This act establishes a permanent, inflation-adjusted Medicaid disproportionate share hospital (DSH) funding allocation for Tennessee beginning in fiscal year 2026.
Marsha Blackburn
Senator
TN
This act establishes a permanent, inflation-adjusted Medicaid Disproportionate Share Hospital (DSH) funding allocation for Tennessee beginning in fiscal year 2026. The bill sets the initial funding level based on the state's fiscal year 2015 allotment. Moving forward, Tennessee will be treated as a "low DSH State" for subsequent annual funding adjustments.
The “Delivering Support for Hospitals in Tennessee Act,” or the “DSH in Tennessee Act,” is a focused piece of legislation designed to lock down a permanent, predictable funding stream for Tennessee hospitals that treat a high number of uninsured or Medicaid patients. This bill essentially takes the uncertainty out of a key federal funding mechanism known as Disproportionate Share Hospital (DSH) payments.
Starting in Fiscal Year 2026, this bill sets Tennessee’s DSH funding floor. Instead of relying on annual federal calculations that can fluctuate, the state’s allotment will be fixed at the level it received in Fiscal Year 2015. Crucially, that 2015 amount will be adjusted upward using the percentage change in the Consumer Price Index for all Urban Consumers (CPI). Think of it like this: the bill makes sure that the money hospitals use to cover the costs of uncompensated care—which is often the difference between keeping a rural hospital open or closed—doesn’t get eroded by inflation before the program even starts.
For every year after 2026, the bill ensures Tennessee is treated as a “low DSH State” under federal law (Section 1923(f)(5)(B) of the Social Security Act). This designation is key because it means Tennessee’s DSH allotment will automatically increase annually using the same formula applied to other states in that category. This isn't just about getting money; it’s about getting predictable money. For hospital administrators, this certainty allows for better long-term planning, whether they are budgeting for new equipment or deciding how much staff they can afford to keep on hand in the emergency room.
If you live in Tennessee, this bill translates directly into financial stability for the hospitals you rely on. DSH payments are the federal government's way of helping hospitals that serve a disproportionate share of patients who can't pay their bills. By fixing this funding level and tying it to inflation, the bill aims to prevent the kind of financial shocks that can lead to service cuts or hospital closures, particularly in smaller towns. For example, a nurse working at a regional medical center can be more confident that their hospital will be able to maintain its current level of emergency and specialty services, because a core part of its federal funding is now secured and inflation-proofed. The financial stability this provides helps keep the doors open and the services running.

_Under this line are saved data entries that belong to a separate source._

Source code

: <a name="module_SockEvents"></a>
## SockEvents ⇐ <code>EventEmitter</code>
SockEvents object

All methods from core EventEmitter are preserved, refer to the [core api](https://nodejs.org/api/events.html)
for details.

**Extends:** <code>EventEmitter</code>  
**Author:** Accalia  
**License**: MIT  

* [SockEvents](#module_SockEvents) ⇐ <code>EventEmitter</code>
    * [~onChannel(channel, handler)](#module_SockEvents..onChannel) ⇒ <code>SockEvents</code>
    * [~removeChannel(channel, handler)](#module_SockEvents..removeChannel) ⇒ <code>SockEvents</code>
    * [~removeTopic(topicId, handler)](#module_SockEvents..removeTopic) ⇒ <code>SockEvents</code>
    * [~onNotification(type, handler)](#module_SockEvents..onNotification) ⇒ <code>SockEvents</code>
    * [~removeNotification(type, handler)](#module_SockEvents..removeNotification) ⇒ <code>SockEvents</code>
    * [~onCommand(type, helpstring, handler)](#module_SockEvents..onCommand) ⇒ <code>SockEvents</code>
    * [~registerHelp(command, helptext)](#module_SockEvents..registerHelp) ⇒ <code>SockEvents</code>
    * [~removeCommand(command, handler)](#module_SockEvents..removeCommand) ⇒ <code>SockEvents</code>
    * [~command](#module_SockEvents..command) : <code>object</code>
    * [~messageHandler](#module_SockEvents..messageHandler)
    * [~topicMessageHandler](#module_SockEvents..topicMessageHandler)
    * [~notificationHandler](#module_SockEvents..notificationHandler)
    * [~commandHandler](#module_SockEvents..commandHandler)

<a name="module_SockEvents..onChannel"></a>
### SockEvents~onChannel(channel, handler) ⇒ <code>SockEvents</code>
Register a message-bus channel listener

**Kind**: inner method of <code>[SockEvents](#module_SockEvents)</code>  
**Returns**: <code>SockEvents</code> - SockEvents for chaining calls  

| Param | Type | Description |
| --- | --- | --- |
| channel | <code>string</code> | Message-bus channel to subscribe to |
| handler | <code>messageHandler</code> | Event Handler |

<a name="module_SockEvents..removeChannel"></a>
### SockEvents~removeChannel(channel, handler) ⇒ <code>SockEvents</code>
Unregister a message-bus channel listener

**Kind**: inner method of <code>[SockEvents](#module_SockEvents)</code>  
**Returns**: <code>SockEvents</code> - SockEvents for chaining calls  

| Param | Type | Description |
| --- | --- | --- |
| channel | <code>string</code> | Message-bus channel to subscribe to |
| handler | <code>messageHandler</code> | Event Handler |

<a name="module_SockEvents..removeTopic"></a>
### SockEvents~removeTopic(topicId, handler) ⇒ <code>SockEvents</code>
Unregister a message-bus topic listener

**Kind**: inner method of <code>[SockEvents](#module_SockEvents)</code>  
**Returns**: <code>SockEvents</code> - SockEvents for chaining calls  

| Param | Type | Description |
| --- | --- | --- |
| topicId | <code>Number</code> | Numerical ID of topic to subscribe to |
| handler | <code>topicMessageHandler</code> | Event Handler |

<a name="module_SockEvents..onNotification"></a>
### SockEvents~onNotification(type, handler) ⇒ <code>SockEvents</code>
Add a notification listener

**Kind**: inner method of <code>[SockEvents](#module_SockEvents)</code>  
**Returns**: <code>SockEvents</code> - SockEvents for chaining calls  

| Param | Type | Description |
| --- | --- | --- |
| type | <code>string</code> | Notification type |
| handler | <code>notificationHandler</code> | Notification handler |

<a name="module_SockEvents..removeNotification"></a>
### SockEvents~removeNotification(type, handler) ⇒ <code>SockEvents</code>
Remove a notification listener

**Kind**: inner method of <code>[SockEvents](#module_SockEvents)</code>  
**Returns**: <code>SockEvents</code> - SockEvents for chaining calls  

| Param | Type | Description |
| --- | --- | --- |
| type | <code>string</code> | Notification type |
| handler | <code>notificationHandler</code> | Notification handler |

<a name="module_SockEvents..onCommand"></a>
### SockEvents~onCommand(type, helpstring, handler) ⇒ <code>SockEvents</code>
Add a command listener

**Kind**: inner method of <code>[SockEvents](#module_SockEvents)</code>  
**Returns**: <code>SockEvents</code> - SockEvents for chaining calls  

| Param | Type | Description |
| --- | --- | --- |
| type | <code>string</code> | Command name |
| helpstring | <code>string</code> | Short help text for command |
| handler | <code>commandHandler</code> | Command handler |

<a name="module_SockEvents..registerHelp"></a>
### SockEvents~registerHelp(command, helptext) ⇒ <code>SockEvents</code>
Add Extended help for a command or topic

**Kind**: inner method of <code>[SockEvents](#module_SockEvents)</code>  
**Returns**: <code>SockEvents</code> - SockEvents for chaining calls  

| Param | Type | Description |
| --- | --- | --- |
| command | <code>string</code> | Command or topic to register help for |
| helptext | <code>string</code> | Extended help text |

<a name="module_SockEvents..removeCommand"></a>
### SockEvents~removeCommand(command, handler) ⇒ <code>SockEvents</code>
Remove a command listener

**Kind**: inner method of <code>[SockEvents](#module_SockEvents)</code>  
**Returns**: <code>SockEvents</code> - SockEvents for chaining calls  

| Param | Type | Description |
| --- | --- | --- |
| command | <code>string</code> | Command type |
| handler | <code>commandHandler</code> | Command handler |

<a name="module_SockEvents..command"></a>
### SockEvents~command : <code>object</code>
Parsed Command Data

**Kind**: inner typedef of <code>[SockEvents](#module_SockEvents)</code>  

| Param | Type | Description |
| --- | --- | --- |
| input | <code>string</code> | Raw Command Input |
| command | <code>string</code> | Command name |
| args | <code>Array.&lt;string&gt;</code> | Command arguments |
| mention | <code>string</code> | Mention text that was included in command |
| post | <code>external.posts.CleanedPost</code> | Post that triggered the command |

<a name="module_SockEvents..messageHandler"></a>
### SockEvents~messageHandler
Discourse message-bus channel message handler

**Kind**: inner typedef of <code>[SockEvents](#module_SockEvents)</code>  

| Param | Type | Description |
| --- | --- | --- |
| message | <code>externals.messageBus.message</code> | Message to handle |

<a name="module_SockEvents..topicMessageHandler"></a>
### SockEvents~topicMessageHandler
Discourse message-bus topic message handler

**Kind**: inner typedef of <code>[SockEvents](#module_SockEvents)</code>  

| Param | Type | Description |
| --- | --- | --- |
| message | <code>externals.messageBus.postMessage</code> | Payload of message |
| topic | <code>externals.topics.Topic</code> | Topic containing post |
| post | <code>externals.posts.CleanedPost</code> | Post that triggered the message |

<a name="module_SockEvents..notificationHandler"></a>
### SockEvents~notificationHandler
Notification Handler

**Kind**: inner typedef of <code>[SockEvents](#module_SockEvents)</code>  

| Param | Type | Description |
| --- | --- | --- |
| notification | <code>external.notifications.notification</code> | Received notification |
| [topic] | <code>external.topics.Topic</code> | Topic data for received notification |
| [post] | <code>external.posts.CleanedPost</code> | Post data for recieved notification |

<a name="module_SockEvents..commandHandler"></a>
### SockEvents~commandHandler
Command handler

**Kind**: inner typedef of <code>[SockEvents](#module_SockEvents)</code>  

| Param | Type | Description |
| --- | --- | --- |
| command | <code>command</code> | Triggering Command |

While this is a clear win for Tennessee hospitals, it’s worth noting the mechanics of federal funding. Locking in a specific level of federal spending for Tennessee means that the federal government (and by extension, the federal taxpayer) is committed to this allocation. Furthermore, DSH funding is a finite pool shared among states. Securing a permanent, inflation-adjusted slice for Tennessee could indirectly affect the amount of funding available for other states. However, for the people of Tennessee, this legislation is a straightforward measure to shore up the financial foundation of their local healthcare safety net.